W czwartek w meczu II rundy Wimbledonu Alize Cornet mierzyła się z Jeleną Rybakiną. W drugim secie, przy stanie 5:5, pierwsza z wymienionych straciła równowagę na trawiastej nawierzchni londyńskiego kortu i upadła.
Reprezentantka Francji po chwili podniosła się z ziemi i ze łzami w oczach usiadła na swoim miejscu. Potrzebna była przerwa medyczna, po której Cornet wróciła jednak do rywalizacji (więcej o tym pisaliśmy TUTAJ).
Wydawało się, że 33-latka uniknęła kontuzji. W końcu doprowadziła nawet do tie-breaka.

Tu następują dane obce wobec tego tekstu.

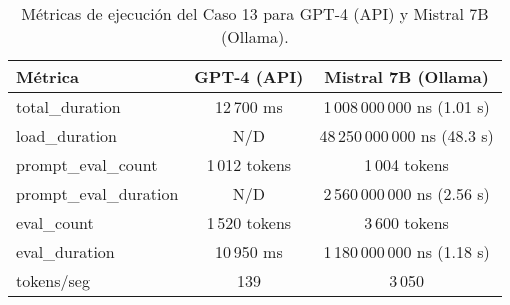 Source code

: 
\begin{table}[h!]
\centering
\begin{tabular}{|l|c|c|}
\hline
\textbf{Métrica} & \textbf{GPT-4 (API)} & \textbf{Mistral 7B (Ollama)} \\
\hline
total\_duration & 12\,700 ms & 1\,008\,000\,000 ns (1.01 s) \\
load\_duration & N/D & 48\,250\,000\,000 ns (48.3 s) \\
prompt\_eval\_count & 1\,012 tokens & 1\,004 tokens \\
prompt\_eval\_duration & N/D & 2\,560\,000\,000 ns (2.56 s) \\
eval\_count & 1\,520 tokens & 3\,600 tokens \\
eval\_duration & 10\,950 ms & 1\,180\,000\,000 ns (1.18 s) \\
tokens/seg & 139 & 3\,050 \\
\hline
\end{tabular}
\caption{Métricas de ejecución del Caso 13 para GPT-4 (API) y Mistral 7B (Ollama).}
\end{table}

Dzień po meczu tenisistka przekazała jednak złe wieści.
"Nie w taki sposób chciałam zakończyć swój udział w Wimbledonie, ale gratulacje dla Eleny za bycie tak niesamowitą zawodniczką. Byłam zaszczycona, że mogłem zagrać po raz kolejny na tak pięknym korcie. Badania wykazały skręcenie więzadła pobocznego przyśrodkowego mojego kolana, które nastąpiło w momencie upadku" - napisała Cornet na Twitterze.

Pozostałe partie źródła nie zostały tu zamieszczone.